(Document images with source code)
◇ ◇ ◇ ◇ ◇
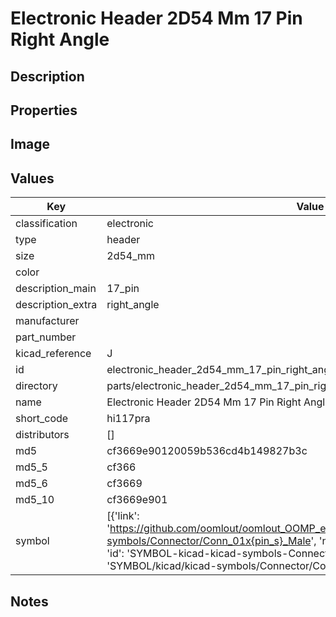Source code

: # Electronic Header 2D54 Mm 17 Pin Right Angle

## Description

## Properties


## Image


## Values

| Key | Value |
| --- | --- |
| classification | electronic |
| type | header |
| size | 2d54_mm |
| color |  |
| description_main | 17_pin |
| description_extra | right_angle |
| manufacturer |  |
| part_number |  |
| kicad_reference | J |
| id | electronic_header_2d54_mm_17_pin_right_angle |
| directory | parts/electronic_header_2d54_mm_17_pin_right_angle |
| name | Electronic Header 2D54 Mm 17 Pin Right Angle |
| short_code | hi117pra |
| distributors | [] |
| md5 | cf3669e90120059b536cd4b149827b3c |
| md5_5 | cf366 |
| md5_6 | cf3669 |
| md5_10 | cf3669e901 |
| symbol | [{'link': 'https://github.com/oomlout/oomlout_OOMP_eda_V2/tree/main/SYMBOL/kicad/kicad-symbols/Connector/Conn_01x{pin_s}_Male', 'name': 'Connector : Conn_01x17_Male', 'id': 'SYMBOL-kicad-kicad-symbols-Connector-Conn_01x17_Male', 'directory': 'SYMBOL/kicad/kicad-symbols/Connector/Conn_01x17_Male/'}] |

## Notes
◇ ◇ ◇ ◇ ◇
◆ PROBLEM TO SOLVE:
Hand back the exact lines from the start of the entries to the line with "md5_10 | cf3669e901 |", both ends kept and pictures left out.

◆ EXERCISE ANSWER:
Source code

: # Electronic Header 2D54 Mm 17 Pin Right Angle

## Description

## Properties


## Image


## Values

| Key | Value |
| --- | --- |
| classification | electronic |
| type | header |
| size | 2d54_mm |
| color |  |
| description_main | 17_pin |
| description_extra | right_angle |
| manufacturer |  |
| part_number |  |
| kicad_reference | J |
| id | electronic_header_2d54_mm_17_pin_right_angle |
| directory | parts/electronic_header_2d54_mm_17_pin_right_angle |
| name | Electronic Header 2D54 Mm 17 Pin Right Angle |
| short_code | hi117pra |
| distributors | [] |
| md5 | cf3669e90120059b536cd4b149827b3c |
| md5_5 | cf366 |
| md5_6 | cf3669 |
| md5_10 | cf3669e901 |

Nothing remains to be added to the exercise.